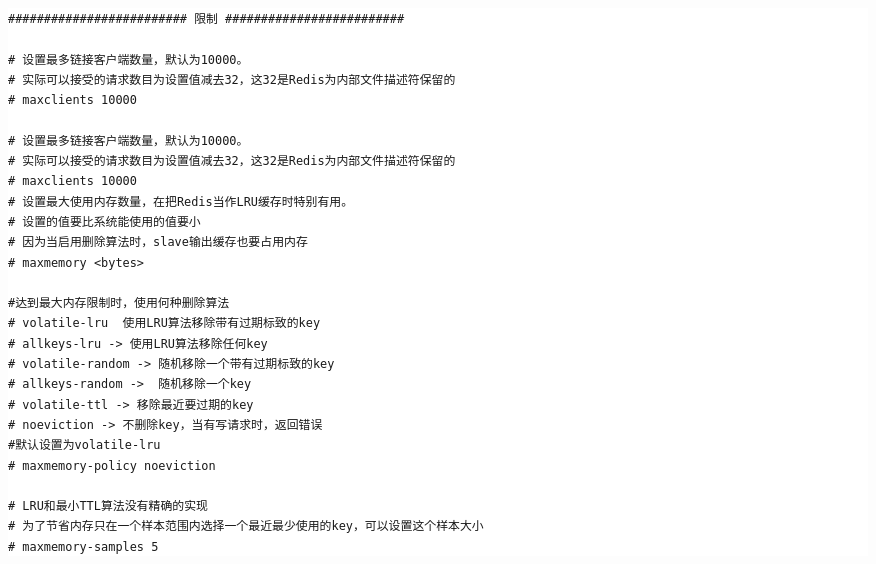	######################### 限制 #########################
	
	# 设置最多链接客户端数量，默认为10000。
	# 实际可以接受的请求数目为设置值减去32，这32是Redis为内部文件描述符保留的
	# maxclients 10000
	
	# 设置最多链接客户端数量，默认为10000。
	# 实际可以接受的请求数目为设置值减去32，这32是Redis为内部文件描述符保留的
	# maxclients 10000
	# 设置最大使用内存数量，在把Redis当作LRU缓存时特别有用。
	# 设置的值要比系统能使用的值要小
	# 因为当启用删除算法时，slave输出缓存也要占用内存
	# maxmemory <bytes>
	
	#达到最大内存限制时，使用何种删除算法
	# volatile-lru  使用LRU算法移除带有过期标致的key
	# allkeys-lru -> 使用LRU算法移除任何key
	# volatile-random -> 随机移除一个带有过期标致的key
	# allkeys-random ->  随机移除一个key
	# volatile-ttl -> 移除最近要过期的key
	# noeviction -> 不删除key，当有写请求时，返回错误
	#默认设置为volatile-lru
	# maxmemory-policy noeviction
	
	# LRU和最小TTL算法没有精确的实现
	# 为了节省内存只在一个样本范围内选择一个最近最少使用的key，可以设置这个样本大小
	# maxmemory-samples 5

□ □ □ □ □ □ □

■ Task objective:
Keep each line of the records exactly as it is while transcribing them, but leave the images behind.

■ Result:
	######################### 限制 #########################
	
	# 设置最多链接客户端数量，默认为10000。
	# 实际可以接受的请求数目为设置值减去32，这32是Redis为内部文件描述符保留的
	# maxclients 10000
	
	# 设置最多链接客户端数量，默认为10000。
	# 实际可以接受的请求数目为设置值减去32，这32是Redis为内部文件描述符保留的
	# maxclients 10000
	# 设置最大使用内存数量，在把Redis当作LRU缓存时特别有用。
	# 设置的值要比系统能使用的值要小
	# 因为当启用删除算法时，slave输出缓存也要占用内存
	# maxmemory <bytes>
	
	#达到最大内存限制时，使用何种删除算法
	# volatile-lru  使用LRU算法移除带有过期标致的key
	# allkeys-lru -> 使用LRU算法移除任何key
	# volatile-random -> 随机移除一个带有过期标致的key
	# allkeys-random ->  随机移除一个key
	# volatile-ttl -> 移除最近要过期的key
	# noeviction -> 不删除key，当有写请求时，返回错误
	#默认设置为volatile-lru
	# maxmemory-policy noeviction
	
	# LRU和最小TTL算法没有精确的实现
	# 为了节省内存只在一个样本范围内选择一个最近最少使用的key，可以设置这个样本大小
	# maxmemory-samples 5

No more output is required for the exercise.